Spotlight on Veterinary Social Workers

Social workers have a history of working in diverse environments, helping individuals, groups and communities restore or enhance their capacity for social functioning. Recently, a new environment has been added to list of places where you might find these health care professionals: the veterinary office or animal hospital.

The traditional work environments for social workers include: 

  • Schools
  • Hospitals and other health care settings
  • Mental health and substance use clinics
  • Senior centers and other aging services organizations
  • Private practice
  • Prisons
  • Corporations
  • Military
  • Social services agencies
  • Elected office and policy advocacy organizations

Within the past decade, veterinary offices and animal hospitals has been added to this list as people begin to recognizing the depth of the human-animal bond. Working together, veterinarians and social workers can ensure both animal and human needs are met. 

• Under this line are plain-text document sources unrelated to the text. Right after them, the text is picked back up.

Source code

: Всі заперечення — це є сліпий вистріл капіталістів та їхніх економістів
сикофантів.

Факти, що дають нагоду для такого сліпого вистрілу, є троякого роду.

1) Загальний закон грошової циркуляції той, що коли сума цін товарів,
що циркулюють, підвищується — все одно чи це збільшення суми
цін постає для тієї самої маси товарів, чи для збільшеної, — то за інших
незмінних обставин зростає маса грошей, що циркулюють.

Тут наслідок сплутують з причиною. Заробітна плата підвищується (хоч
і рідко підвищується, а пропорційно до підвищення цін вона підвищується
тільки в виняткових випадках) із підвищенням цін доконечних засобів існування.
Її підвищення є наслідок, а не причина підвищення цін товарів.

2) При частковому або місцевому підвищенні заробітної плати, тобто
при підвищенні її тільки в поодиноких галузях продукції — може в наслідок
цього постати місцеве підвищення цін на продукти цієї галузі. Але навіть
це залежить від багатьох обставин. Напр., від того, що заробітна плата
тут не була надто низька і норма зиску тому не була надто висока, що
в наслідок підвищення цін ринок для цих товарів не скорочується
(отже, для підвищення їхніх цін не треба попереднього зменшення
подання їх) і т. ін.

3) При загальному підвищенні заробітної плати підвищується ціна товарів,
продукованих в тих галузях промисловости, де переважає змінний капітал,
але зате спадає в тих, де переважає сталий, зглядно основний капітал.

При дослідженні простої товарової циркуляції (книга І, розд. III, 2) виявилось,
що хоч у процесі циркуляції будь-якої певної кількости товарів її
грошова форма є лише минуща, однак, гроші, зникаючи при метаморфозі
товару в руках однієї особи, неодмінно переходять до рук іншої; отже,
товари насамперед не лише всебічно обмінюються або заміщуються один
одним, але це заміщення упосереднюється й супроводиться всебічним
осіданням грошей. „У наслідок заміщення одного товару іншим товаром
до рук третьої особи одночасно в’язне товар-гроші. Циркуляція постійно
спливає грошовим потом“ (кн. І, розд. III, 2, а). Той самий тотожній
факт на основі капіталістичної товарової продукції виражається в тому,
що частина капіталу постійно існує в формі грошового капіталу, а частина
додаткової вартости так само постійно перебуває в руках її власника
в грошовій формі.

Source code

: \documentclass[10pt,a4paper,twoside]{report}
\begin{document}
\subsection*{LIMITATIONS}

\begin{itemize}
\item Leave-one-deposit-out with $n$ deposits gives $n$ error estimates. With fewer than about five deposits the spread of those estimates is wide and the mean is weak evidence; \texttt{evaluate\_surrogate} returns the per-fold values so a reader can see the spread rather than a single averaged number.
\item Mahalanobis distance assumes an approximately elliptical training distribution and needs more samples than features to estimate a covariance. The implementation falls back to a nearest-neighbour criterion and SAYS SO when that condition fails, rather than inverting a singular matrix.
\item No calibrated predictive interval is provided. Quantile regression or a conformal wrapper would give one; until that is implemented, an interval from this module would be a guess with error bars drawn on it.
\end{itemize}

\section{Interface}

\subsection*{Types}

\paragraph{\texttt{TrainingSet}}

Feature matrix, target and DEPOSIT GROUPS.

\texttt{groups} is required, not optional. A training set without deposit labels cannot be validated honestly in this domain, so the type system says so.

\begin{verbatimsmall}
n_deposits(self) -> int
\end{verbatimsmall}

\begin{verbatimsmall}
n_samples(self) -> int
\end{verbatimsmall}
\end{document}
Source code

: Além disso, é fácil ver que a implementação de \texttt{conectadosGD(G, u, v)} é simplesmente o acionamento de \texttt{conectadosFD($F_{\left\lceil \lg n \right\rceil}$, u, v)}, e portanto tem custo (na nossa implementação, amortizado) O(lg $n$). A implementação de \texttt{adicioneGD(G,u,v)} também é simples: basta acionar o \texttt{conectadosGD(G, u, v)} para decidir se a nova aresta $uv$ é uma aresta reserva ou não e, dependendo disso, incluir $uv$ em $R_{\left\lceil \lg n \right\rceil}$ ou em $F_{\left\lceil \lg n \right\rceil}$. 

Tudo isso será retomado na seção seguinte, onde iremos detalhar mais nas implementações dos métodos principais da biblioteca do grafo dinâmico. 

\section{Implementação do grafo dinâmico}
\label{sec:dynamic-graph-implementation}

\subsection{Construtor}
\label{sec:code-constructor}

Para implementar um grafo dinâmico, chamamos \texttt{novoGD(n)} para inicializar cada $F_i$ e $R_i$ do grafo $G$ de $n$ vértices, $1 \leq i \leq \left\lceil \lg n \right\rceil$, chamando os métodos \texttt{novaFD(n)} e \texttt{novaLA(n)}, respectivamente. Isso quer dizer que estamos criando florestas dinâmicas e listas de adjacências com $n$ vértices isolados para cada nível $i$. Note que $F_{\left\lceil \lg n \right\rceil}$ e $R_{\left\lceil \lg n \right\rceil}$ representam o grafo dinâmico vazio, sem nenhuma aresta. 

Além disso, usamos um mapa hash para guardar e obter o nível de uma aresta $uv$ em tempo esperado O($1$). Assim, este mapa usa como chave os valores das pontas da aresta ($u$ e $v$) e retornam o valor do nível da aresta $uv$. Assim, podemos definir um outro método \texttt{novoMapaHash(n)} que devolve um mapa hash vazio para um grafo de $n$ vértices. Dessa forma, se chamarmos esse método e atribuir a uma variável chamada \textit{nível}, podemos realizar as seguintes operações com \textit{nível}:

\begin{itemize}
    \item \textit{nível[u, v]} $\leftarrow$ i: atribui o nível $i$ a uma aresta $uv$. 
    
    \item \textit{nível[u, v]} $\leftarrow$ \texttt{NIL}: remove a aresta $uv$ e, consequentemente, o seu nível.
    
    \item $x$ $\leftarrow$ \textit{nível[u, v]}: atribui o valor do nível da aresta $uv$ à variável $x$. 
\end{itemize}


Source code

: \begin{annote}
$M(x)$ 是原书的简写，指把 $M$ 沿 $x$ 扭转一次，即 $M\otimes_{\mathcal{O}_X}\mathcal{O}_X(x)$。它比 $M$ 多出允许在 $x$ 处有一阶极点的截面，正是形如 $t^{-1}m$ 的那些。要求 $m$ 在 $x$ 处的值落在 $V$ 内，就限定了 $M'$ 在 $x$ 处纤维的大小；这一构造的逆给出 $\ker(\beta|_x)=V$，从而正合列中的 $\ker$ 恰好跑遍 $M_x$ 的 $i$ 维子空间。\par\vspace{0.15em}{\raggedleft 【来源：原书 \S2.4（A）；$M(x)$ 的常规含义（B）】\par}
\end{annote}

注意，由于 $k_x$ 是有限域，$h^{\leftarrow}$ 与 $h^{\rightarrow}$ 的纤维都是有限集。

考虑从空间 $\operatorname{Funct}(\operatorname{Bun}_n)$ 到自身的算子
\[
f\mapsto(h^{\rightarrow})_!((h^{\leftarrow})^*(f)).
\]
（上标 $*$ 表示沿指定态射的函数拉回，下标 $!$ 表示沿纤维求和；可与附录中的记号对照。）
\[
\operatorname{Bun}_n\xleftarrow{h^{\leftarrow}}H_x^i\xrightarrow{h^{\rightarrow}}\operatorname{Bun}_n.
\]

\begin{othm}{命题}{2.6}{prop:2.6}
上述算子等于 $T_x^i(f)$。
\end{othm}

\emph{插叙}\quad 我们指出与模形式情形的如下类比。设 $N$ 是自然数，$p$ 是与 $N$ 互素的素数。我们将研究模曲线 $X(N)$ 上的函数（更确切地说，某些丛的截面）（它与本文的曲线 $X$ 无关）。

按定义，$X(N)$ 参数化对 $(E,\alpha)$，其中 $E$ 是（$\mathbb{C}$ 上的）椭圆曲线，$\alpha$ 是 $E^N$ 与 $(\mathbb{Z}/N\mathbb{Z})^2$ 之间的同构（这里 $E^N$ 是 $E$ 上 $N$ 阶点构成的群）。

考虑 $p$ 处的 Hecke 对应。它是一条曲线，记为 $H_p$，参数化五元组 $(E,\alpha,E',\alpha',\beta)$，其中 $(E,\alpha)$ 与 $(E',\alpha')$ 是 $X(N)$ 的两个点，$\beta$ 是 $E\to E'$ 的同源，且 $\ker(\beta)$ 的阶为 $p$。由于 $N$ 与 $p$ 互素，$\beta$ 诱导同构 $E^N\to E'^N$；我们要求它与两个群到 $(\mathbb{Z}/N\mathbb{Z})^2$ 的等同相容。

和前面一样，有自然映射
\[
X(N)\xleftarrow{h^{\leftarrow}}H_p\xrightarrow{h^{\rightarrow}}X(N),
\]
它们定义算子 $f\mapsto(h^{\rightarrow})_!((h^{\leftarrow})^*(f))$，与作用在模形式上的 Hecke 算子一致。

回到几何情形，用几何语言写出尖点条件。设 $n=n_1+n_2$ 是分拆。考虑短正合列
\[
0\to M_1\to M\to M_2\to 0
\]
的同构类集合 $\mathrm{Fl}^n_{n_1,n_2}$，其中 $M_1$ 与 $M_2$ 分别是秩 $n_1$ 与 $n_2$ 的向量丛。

The University of Tennessee – Knoxville Veterinary Social Work program prepares social workers to counsel owners and their families through treatments. Along with helping them make hard decisions about how long to provide treatment, those who graduate from programs like this can also help communicate about pets’ health with family members. According to Elizabeth Strand, director of the program, veterinary social work “…is truly a marriage between the two professions.” 

When chronic illnesses or severe injuries place a financial burden on pet owners, veterinary social workers help prioritize treatments and guide families as they make hard decisions about how long to provide treatment. Once a pet has passed away, social workers can help talk through the grieving process. If a pet passes on while family members are out of town, these health care professionals can help communicate the loss. 

“At the end of every leash is a human, and every person who walks into the clinic has a unique set of circumstances and bond to their animal which influence their treatment decisions,” Brittany McPherson, a veterinary social worker, told the American Veterinary Medical Association. “My work’s important because as a social worker, I am trained to know how to take all these factors into account when working with clients.”

The support offered by veterinary social workers can help families work through many complications that arise for an animal in poor health. If you love animals and want to promote wellness for their people at the same time, explore becoming a veterinary social worker.